Stored data
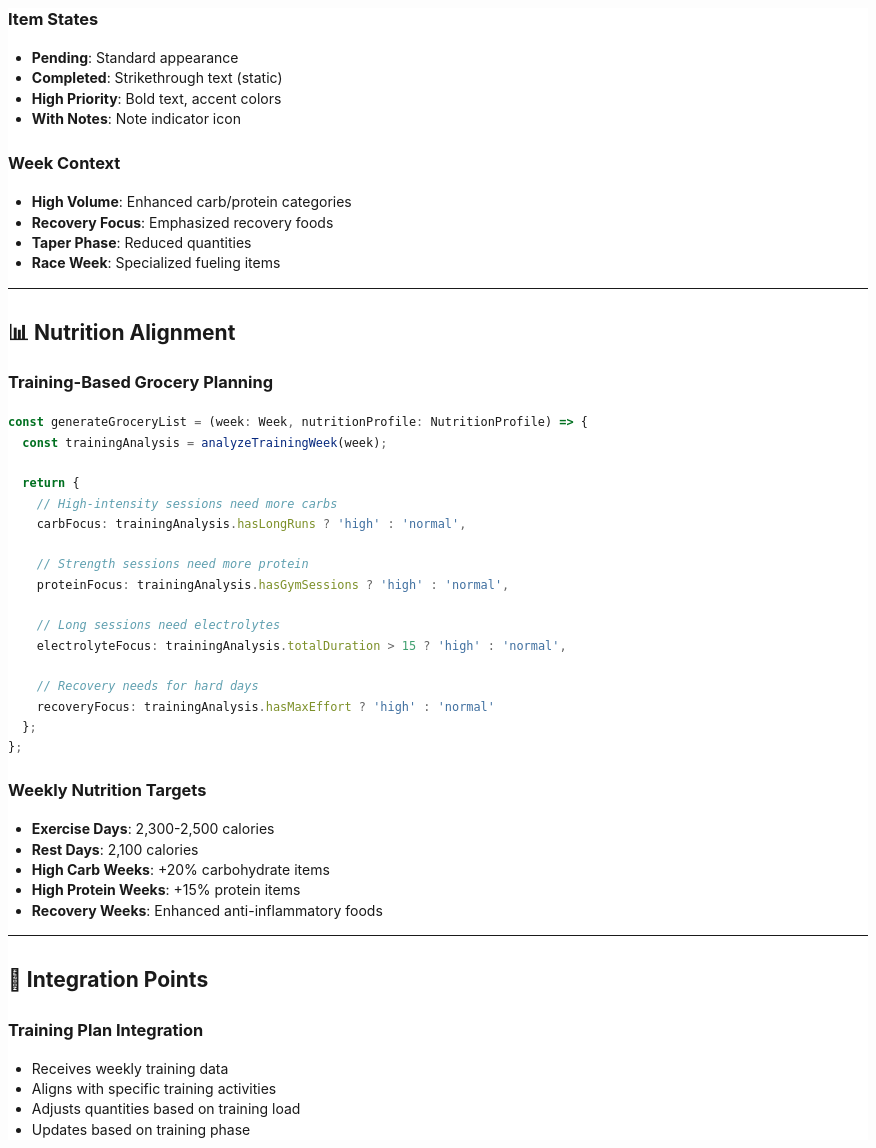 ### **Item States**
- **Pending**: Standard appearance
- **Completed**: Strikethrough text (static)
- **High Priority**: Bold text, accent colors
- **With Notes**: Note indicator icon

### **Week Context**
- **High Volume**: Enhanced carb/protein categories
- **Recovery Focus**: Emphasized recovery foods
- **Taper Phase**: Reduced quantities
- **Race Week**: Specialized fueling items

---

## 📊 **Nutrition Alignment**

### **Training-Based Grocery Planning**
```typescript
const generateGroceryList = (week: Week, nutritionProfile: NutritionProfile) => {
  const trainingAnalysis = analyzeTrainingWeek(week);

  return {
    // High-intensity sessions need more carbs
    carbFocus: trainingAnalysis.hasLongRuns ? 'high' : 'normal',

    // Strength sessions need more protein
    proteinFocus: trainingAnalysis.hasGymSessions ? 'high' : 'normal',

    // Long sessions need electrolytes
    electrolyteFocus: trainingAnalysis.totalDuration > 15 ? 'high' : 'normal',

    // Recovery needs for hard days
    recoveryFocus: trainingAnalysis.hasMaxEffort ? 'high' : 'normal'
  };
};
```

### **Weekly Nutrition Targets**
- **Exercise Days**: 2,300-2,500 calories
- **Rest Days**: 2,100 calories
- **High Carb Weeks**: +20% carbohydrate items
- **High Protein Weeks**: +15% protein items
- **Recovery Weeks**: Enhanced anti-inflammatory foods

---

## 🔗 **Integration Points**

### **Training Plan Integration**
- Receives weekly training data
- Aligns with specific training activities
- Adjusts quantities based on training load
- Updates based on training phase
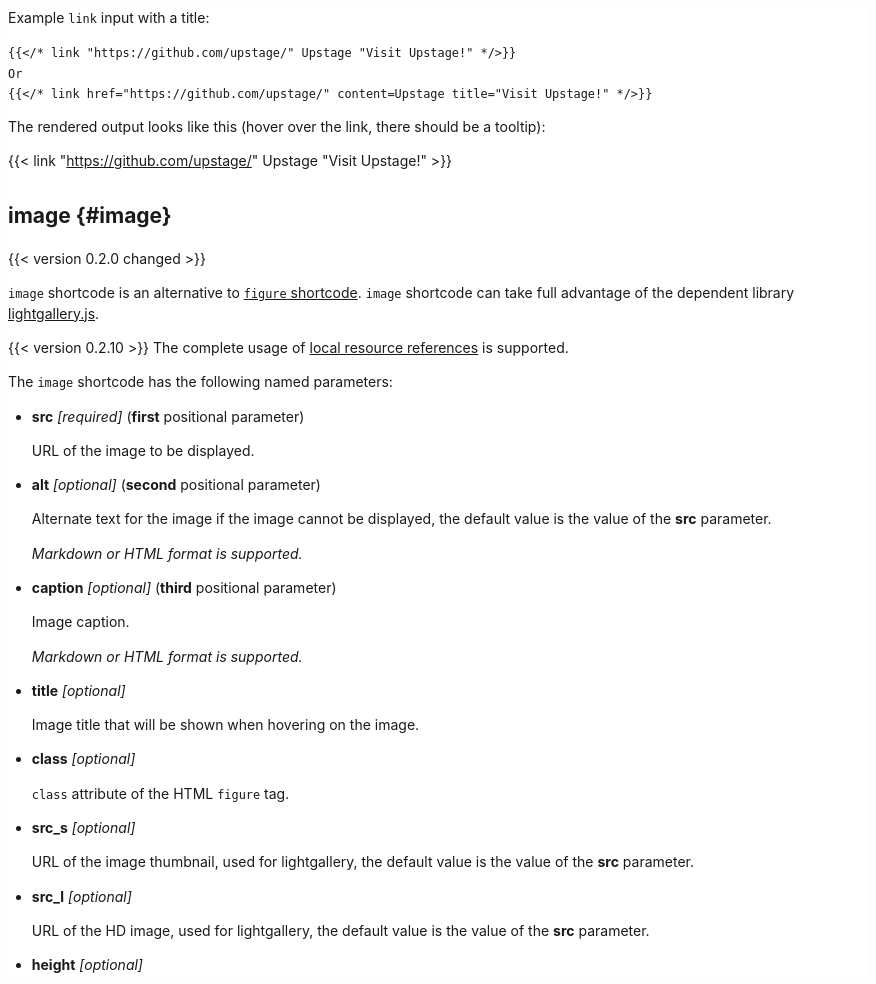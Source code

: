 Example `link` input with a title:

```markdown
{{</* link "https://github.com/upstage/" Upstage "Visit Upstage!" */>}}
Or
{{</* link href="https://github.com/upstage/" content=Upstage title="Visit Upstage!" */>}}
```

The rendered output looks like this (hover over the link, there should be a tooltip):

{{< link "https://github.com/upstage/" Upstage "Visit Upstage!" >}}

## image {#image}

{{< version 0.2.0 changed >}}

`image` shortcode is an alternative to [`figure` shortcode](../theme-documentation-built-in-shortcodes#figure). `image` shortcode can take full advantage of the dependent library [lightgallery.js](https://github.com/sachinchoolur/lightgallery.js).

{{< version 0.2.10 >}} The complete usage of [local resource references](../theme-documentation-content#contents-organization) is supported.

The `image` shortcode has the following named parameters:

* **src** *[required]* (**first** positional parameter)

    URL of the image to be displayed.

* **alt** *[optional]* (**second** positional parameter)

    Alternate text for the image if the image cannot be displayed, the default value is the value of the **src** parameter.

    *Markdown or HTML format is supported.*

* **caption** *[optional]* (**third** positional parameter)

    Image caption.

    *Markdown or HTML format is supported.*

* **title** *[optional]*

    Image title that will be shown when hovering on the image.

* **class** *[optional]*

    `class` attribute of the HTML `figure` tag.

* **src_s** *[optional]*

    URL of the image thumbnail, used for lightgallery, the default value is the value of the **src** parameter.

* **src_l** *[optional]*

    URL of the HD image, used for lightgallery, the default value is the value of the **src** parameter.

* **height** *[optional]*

Task directions - Return, word for word, the lines from the one containing "(**second** positional parameter)" through the end of the data above, both ends included, and nothing else.

Solution to the problem -
* **alt** *[optional]* (**second** positional parameter)

    Alternate text for the image if the image cannot be displayed, the default value is the value of the **src** parameter.

    *Markdown or HTML format is supported.*

* **caption** *[optional]* (**third** positional parameter)

    Image caption.

    *Markdown or HTML format is supported.*

* **title** *[optional]*

    Image title that will be shown when hovering on the image.

* **class** *[optional]*

    `class` attribute of the HTML `figure` tag.

* **src_s** *[optional]*

    URL of the image thumbnail, used for lightgallery, the default value is the value of the **src** parameter.

* **src_l** *[optional]*

    URL of the HD image, used for lightgallery, the default value is the value of the **src** parameter.

* **height** *[optional]*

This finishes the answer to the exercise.